Toledo Speedway opened in 1960 and was paved in 1964. In 1978 it was sold to Thomas "Sonny" Adams Sr. The speedway was reacquired by ARCA under president Ron Drager in 1999. The track also features the weekly racing divisions of sportsman on the half-mile and Figure 8, factory stock, and four cylinders on a quarter-mile track inside the big track. They also have a series of races with outlaw-bodied late models that includes four 100-lap races and ends with Glass City 200. The track hosts the "Fastest short track show in the world" which features winged sprints and winged Super Modifieds on the half mile. Toledo also used to host a 200-lap late model race until its sale to ARCA in 1999.

Toledo is known for the foam blocks that line the race track, different than the concrete walls that line many short tracks throughout America. The crumbling walls can make track cleanup a difficult task for workers.

Although NASCAR purchased ARCA in 2018, Drager retained ownership of the speedway.
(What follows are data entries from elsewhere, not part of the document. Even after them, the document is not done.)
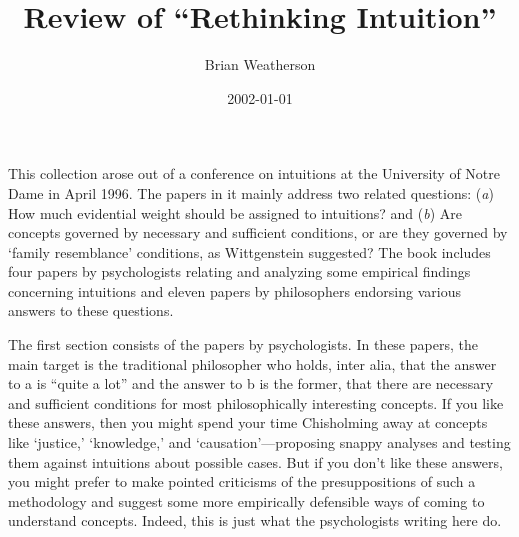 \documentclass[
  11pt,
  letterpaper,
  DIV=11,
  numbers=noendperiod,
  oneside]{scrartcl}
\title{Review of ``Rethinking Intuition''}
\author{Brian Weatherson}
\date{2002-01-01}
\begin{document}
\maketitle
This collection arose out of a conference on intuitions at the
University of Notre Dame in April 1996. The papers in it mainly address
two related questions: (\emph{a}) How much evidential weight should be
assigned to intuitions? and (\emph{b}) Are concepts governed by
necessary and sufficient conditions, or are they governed by `family
resemblance' conditions, as Wittgenstein suggested? The book includes
four papers by psychologists relating and analyzing some empirical
findings concerning intuitions and eleven papers by philosophers
endorsing various answers to these questions.


The first section consists of the papers by psychologists. In these
papers, the main target is the traditional philosopher who holds, inter
alia, that the answer to a is ``quite a lot'' and the answer to b is the
former, that there are necessary and sufficient conditions for most
philosophically interesting concepts. If you like these answers, then
you might spend your time Chisholming away at concepts like `justice,'
`knowledge,' and `causation'---proposing snappy analyses and testing
them against intuitions about possible cases. But if you don't like
these answers, you might prefer to make pointed criticisms of the
presuppositions of such a methodology and suggest some more empirically
defensible ways of coming to understand concepts. Indeed, this is just
what the psychologists writing here do.
\end{document}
Toledo was one of the oldest tracks to still host an ARCA Menards Series race until 2019. Starting in 2020, the race became part of the rebranded ARCA Menards Series East (former NASCAR K&N Pro Series East). However, due to COVID-19 pandemic-related scheduling changes, the track ended up hosting three ARCA races in 2020, and returned to the national schedule in 2021 before becoming the season finale the following year.

==National events==
Toledo, as a track owned by ARCA, plays host to an ARCA Menards Series race and an ARCA Menards Series East race. The USAC Silver Crown Series also visits the track. A touring super late model series, the ARCA/CRA Super Series, also holds an event at Toledo.